Stored items
== Segment start ==

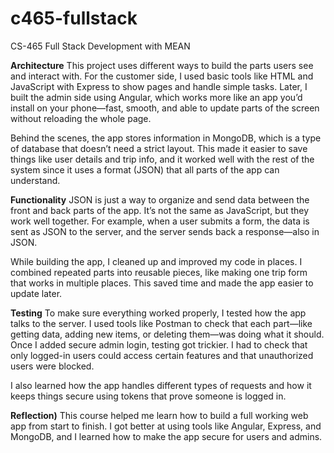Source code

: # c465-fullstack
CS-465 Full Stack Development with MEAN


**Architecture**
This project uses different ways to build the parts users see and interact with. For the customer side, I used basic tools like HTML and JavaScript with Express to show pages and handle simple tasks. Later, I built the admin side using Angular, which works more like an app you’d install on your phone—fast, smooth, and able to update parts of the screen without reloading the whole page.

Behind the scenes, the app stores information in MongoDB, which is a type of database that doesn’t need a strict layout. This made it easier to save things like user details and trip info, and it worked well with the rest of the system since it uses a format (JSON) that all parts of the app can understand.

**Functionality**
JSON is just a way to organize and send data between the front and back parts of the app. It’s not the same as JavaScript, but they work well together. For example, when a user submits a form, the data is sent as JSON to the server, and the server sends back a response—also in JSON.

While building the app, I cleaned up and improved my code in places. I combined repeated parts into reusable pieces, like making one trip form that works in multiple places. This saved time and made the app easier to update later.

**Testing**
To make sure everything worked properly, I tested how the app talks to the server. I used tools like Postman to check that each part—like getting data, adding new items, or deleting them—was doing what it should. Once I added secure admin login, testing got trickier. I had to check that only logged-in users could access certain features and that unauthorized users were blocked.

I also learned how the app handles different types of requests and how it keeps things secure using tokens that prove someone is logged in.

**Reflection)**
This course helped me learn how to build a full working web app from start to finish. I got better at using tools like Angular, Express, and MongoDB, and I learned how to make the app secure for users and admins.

== Segment end ==
== Segment start ==

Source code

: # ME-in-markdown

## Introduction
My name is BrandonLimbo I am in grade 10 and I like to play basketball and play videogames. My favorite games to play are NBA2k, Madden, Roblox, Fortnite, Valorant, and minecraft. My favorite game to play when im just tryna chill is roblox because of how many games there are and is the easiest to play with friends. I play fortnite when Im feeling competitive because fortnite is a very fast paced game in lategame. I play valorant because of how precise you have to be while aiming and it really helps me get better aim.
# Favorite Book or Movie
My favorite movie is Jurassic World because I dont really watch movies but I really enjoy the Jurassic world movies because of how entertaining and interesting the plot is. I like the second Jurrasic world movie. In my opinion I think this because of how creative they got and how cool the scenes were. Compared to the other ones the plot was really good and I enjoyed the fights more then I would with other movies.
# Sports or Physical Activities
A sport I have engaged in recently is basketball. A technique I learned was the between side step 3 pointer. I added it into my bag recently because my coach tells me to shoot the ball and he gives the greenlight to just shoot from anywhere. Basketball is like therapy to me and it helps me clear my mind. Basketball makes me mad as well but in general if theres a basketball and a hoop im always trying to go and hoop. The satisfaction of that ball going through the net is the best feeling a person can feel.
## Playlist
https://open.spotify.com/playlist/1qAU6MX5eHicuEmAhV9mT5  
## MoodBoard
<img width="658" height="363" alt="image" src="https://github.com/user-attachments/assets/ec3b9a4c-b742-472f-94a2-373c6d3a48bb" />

== Segment end ==
== Segment start ==

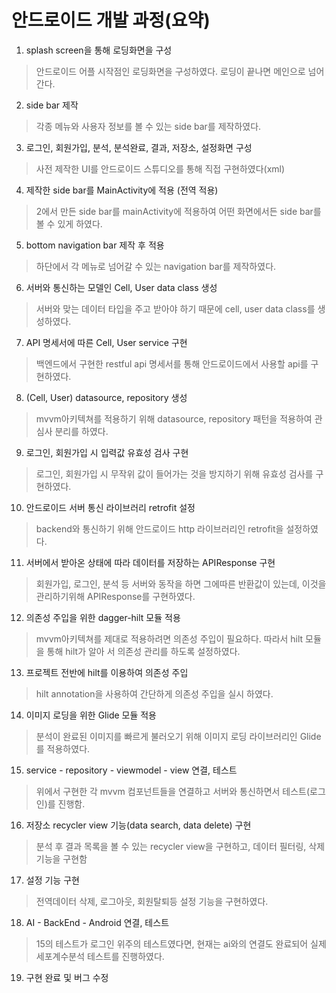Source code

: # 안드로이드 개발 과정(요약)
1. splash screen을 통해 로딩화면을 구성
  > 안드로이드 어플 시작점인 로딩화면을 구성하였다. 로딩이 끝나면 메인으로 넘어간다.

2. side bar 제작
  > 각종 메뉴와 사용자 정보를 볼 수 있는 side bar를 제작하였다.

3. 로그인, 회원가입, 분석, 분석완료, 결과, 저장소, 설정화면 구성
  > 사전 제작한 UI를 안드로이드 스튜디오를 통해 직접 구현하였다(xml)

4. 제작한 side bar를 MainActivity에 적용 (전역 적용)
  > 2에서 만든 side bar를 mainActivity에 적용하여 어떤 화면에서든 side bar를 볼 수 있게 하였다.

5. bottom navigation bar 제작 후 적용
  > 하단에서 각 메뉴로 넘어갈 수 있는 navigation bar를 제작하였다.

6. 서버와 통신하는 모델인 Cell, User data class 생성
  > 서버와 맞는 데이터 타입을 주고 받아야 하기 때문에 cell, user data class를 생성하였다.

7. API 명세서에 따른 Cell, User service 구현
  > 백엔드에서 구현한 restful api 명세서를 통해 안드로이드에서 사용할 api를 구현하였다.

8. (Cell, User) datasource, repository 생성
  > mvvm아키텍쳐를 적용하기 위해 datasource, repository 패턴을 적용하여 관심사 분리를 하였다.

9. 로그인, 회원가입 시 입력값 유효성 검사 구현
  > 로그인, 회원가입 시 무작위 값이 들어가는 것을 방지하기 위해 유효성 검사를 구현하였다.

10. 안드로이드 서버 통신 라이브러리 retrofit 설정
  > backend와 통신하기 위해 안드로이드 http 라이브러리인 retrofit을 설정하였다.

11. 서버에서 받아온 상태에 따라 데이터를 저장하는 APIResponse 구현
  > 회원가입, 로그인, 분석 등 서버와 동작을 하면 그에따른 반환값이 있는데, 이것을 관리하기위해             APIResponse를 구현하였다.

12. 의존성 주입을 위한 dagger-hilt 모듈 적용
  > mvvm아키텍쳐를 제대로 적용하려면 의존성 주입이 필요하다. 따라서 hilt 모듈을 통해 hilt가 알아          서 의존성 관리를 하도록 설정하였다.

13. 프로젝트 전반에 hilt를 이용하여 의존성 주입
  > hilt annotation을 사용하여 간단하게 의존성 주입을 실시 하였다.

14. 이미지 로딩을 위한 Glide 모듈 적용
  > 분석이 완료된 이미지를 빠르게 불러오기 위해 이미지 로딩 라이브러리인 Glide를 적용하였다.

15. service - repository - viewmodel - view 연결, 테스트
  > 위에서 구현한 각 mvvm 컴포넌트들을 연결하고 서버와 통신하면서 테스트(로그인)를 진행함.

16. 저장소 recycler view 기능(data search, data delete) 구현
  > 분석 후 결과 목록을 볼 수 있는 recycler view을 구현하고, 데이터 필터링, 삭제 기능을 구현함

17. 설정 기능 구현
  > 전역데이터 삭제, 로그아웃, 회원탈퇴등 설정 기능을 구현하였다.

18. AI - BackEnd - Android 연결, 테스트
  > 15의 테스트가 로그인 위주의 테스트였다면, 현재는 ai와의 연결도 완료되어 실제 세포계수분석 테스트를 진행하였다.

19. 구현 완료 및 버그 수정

== Segment end ==

Output, from the data above, the lines from the line with "관심사 분리를 하였다." to the line with "19. 구현 완료 및 버그 수정" exactly as they stand, both ends included and nothing else.

  > mvvm아키텍쳐를 적용하기 위해 datasource, repository 패턴을 적용하여 관심사 분리를 하였다.

9. 로그인, 회원가입 시 입력값 유효성 검사 구현
  > 로그인, 회원가입 시 무작위 값이 들어가는 것을 방지하기 위해 유효성 검사를 구현하였다.

10. 안드로이드 서버 통신 라이브러리 retrofit 설정
  > backend와 통신하기 위해 안드로이드 http 라이브러리인 retrofit을 설정하였다.

11. 서버에서 받아온 상태에 따라 데이터를 저장하는 APIResponse 구현
  > 회원가입, 로그인, 분석 등 서버와 동작을 하면 그에따른 반환값이 있는데, 이것을 관리하기위해             APIResponse를 구현하였다.

12. 의존성 주입을 위한 dagger-hilt 모듈 적용
  > mvvm아키텍쳐를 제대로 적용하려면 의존성 주입이 필요하다. 따라서 hilt 모듈을 통해 hilt가 알아          서 의존성 관리를 하도록 설정하였다.

13. 프로젝트 전반에 hilt를 이용하여 의존성 주입
  > hilt annotation을 사용하여 간단하게 의존성 주입을 실시 하였다.

14. 이미지 로딩을 위한 Glide 모듈 적용
  > 분석이 완료된 이미지를 빠르게 불러오기 위해 이미지 로딩 라이브러리인 Glide를 적용하였다.

15. service - repository - viewmodel - view 연결, 테스트
  > 위에서 구현한 각 mvvm 컴포넌트들을 연결하고 서버와 통신하면서 테스트(로그인)를 진행함.

16. 저장소 recycler view 기능(data search, data delete) 구현
  > 분석 후 결과 목록을 볼 수 있는 recycler view을 구현하고, 데이터 필터링, 삭제 기능을 구현함

17. 설정 기능 구현
  > 전역데이터 삭제, 로그아웃, 회원탈퇴등 설정 기능을 구현하였다.

18. AI - BackEnd - Android 연결, 테스트
  > 15의 테스트가 로그인 위주의 테스트였다면, 현재는 ai와의 연결도 완료되어 실제 세포계수분석 테스트를 진행하였다.

19. 구현 완료 및 버그 수정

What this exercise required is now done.